> **YOUR ASSIGNMENT**: Below are records. Find each line in them that holds the word "falsified" and copy it.

++++ DATASET EXCERPTS ++++

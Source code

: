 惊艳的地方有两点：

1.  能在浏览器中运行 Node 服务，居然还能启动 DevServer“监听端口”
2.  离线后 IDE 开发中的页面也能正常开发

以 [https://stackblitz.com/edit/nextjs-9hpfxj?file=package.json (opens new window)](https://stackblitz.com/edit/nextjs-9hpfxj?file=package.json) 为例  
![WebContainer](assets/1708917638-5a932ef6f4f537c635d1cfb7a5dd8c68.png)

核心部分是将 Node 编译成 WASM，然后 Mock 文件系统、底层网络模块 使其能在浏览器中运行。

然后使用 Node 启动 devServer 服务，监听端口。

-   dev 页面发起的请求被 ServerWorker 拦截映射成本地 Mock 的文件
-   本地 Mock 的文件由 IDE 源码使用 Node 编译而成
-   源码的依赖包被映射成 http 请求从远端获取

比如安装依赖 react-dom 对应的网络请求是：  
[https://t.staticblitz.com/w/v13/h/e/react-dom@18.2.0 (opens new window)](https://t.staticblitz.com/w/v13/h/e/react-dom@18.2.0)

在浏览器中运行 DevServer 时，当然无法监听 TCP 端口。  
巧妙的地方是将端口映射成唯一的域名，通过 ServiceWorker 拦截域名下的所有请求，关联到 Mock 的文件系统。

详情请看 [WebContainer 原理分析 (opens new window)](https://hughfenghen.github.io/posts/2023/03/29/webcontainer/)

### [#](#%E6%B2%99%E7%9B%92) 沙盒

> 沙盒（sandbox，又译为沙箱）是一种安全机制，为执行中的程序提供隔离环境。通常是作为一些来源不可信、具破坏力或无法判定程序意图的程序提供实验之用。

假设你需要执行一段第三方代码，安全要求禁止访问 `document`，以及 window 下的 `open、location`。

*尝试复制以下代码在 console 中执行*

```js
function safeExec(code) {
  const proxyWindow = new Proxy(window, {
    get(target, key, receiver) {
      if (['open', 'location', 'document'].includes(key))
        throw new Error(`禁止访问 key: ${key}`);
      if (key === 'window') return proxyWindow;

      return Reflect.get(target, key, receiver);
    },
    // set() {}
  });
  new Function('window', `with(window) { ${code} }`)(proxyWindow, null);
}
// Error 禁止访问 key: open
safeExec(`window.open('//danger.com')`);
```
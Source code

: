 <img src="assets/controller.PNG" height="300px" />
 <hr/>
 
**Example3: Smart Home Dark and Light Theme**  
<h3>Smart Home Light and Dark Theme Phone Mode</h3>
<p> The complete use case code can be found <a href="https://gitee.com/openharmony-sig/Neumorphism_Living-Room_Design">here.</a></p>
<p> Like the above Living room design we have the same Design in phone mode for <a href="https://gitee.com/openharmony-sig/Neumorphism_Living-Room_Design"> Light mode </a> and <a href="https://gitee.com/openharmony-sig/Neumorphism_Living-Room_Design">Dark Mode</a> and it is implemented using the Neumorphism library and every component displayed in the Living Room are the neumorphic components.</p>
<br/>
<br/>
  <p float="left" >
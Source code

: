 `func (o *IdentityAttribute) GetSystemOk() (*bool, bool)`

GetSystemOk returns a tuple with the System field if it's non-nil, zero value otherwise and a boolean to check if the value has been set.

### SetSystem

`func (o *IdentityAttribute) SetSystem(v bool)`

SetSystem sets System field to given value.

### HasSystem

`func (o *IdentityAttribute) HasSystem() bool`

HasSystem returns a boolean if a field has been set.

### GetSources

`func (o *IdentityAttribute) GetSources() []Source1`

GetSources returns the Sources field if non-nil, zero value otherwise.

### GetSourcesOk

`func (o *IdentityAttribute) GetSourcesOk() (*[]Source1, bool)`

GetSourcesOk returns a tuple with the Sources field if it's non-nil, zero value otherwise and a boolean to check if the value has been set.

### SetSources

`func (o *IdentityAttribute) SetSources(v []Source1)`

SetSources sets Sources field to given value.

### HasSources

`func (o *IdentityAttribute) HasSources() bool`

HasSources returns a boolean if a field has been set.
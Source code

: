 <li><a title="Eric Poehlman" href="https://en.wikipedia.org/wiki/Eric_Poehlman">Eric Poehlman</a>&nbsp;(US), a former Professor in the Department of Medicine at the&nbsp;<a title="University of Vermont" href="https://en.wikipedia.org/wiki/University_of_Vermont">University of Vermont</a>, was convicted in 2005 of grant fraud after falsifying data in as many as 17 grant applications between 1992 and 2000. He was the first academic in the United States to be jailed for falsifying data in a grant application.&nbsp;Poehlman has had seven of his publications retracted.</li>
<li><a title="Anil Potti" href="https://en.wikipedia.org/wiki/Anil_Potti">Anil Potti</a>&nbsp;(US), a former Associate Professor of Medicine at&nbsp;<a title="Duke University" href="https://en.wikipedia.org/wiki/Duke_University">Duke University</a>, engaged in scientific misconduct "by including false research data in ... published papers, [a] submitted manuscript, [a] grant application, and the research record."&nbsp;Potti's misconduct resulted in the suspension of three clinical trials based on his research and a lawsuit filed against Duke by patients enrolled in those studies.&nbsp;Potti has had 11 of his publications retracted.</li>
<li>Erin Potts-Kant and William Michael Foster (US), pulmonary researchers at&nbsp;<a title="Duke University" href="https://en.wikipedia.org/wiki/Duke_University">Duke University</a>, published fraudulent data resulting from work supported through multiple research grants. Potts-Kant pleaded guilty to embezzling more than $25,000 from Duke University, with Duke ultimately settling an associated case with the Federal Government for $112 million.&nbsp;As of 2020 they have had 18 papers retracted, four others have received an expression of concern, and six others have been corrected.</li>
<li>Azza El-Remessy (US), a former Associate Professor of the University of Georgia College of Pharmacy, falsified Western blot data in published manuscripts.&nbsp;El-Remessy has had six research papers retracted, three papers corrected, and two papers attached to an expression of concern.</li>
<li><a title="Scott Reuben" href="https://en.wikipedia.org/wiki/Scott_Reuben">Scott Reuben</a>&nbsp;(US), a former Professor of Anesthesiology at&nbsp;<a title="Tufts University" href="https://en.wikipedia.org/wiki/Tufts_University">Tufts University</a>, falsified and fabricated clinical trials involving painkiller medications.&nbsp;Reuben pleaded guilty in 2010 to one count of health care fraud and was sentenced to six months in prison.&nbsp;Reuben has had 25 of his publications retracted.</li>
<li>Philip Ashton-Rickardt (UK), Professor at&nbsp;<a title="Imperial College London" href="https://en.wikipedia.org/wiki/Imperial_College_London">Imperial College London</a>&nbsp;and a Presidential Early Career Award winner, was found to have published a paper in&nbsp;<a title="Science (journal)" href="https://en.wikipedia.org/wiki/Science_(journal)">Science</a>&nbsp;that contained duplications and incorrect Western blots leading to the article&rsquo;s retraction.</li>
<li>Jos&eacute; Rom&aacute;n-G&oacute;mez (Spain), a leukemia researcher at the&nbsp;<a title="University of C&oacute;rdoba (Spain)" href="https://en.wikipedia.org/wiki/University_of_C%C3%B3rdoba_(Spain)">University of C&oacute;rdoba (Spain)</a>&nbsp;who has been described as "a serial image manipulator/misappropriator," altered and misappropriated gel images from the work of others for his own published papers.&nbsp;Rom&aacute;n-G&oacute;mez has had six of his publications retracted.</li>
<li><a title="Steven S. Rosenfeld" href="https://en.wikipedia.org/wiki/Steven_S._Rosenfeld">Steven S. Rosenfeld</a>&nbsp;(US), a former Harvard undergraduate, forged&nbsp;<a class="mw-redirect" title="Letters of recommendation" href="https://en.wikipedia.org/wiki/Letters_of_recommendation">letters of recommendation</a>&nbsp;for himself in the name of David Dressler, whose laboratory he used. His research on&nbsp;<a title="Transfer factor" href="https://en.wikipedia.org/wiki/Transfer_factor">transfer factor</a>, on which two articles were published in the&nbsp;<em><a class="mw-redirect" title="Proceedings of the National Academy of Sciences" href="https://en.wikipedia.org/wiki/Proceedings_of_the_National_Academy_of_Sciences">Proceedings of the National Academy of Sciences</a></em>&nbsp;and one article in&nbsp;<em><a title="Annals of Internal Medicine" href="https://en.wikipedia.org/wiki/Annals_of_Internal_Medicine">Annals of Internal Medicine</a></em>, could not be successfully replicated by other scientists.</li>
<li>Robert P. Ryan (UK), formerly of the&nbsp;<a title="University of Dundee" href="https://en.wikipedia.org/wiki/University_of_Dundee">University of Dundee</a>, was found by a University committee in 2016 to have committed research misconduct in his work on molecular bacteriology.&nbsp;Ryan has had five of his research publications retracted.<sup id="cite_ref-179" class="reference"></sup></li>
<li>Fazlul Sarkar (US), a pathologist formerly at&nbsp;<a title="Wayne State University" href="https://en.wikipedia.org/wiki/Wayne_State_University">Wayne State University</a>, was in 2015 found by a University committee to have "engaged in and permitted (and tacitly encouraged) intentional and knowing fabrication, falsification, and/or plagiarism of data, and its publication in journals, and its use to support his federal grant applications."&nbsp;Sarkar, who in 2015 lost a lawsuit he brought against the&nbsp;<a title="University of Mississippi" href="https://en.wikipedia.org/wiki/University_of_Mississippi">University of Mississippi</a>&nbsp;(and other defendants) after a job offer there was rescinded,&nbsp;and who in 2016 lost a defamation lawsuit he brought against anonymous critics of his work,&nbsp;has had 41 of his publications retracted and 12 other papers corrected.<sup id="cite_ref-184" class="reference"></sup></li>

++++

> **YOUR SOLUTION**:
<li>Azza El-Remessy (US), a former Associate Professor of the University of Georgia College of Pharmacy, falsified Western blot data in published manuscripts.&nbsp;El-Remessy has had six research papers retracted, three papers corrected, and two papers attached to an expression of concern.</li>
<li><a title="Scott Reuben" href="https://en.wikipedia.org/wiki/Scott_Reuben">Scott Reuben</a>&nbsp;(US), a former Professor of Anesthesiology at&nbsp;<a title="Tufts University" href="https://en.wikipedia.org/wiki/Tufts_University">Tufts University</a>, falsified and fabricated clinical trials involving painkiller medications.&nbsp;Reuben pleaded guilty in 2010 to one count of health care fraud and was sentenced to six months in prison.&nbsp;Reuben has had 25 of his publications retracted.</li>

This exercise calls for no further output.